Marion County hospitals to temporarily restrict visitors due to high flu activity

Henrietta Brewer
January 9, 2019

Twenty-four states and Guam were reporting widespread influenza activity - meaning the virus has spread to many parts of the state, regardless of severity - as of December 29, the latest date included in the Centers for Disease Control and Prevention's (CDC) weekly flu report. (Lab-confirmed cases represent a small percentage of all flu cases, often just the ones that require hospitalization).

This year, the committee is again recommending the "FluMist" for the current flu season, in part because manufacturers' data show it is again effective for children ages 2-4.

The number of states reporting high influenza-like illness has increased sharply recently.
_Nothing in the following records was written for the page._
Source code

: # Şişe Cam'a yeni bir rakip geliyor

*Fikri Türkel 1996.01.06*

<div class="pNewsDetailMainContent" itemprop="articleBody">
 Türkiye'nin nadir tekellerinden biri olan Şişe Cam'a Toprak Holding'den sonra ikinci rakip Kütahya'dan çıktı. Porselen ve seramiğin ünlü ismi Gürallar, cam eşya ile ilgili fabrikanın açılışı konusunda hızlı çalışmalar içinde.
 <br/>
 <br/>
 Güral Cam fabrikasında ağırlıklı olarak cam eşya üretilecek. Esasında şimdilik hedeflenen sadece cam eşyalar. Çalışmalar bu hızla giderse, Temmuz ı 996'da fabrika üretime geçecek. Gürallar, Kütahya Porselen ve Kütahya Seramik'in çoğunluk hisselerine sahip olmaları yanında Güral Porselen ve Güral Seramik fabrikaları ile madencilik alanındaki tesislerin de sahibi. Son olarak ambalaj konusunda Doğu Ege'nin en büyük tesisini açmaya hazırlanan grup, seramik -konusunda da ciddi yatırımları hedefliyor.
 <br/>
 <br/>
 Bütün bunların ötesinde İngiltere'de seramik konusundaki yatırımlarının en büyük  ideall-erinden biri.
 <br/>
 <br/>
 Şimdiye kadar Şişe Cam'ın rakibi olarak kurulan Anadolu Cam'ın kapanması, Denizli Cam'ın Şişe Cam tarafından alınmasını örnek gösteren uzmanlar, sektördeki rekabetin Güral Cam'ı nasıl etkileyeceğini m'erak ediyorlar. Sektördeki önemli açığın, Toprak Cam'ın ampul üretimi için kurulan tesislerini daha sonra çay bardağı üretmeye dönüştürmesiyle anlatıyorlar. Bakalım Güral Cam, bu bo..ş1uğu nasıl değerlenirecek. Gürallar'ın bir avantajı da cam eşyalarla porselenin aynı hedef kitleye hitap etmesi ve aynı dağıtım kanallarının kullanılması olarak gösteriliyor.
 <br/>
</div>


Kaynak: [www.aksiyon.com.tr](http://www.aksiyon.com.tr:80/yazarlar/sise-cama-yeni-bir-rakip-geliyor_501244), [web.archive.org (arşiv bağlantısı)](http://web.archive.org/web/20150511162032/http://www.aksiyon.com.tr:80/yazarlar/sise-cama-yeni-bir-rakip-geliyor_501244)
Patients with chronic obstructive pulmonary disease (COPD) who received the seasonal influenza vaccine had a38% reduction in influenza-related hospitalizations compared with those who were unvaccinated.


Sterling Regional MedCenter and all other hospitals in the Banner Health system are restricting visitors.

Across Ontario, influenza has been hitting young children, but the picture is a little different in the Quinte area.

No other details regarding the child's death have been released at this time.

In contrast, H1N1 tends to target children and younger adults more than seniors - and flu-trackers like Skowronski say this season is no exception.


It can be hard to predict, but so far it appears the 2018/19 season will peak in late January and early February.

Cadieux noted that flu season peaked early this year in Alberta, but has yet to peak in Ottawa.

Ottawa Public Health offers flu shots, by appointment, for children under five (613 580-6744). Hospitals do not offer flu shots or routinely test for the flu.

Of course, it's still possible to get the flu even if you've gotten the flu shot, but that doesn't mean you shouldn't get vaccinated. Healthcare workers should also get the vaccine to protect themselves and those that they care for.


If symptoms become severe - such as shortness of breath, difficulty breathing, extreme weakness, lips turning blue or passing out - go to emergency, say public health officials.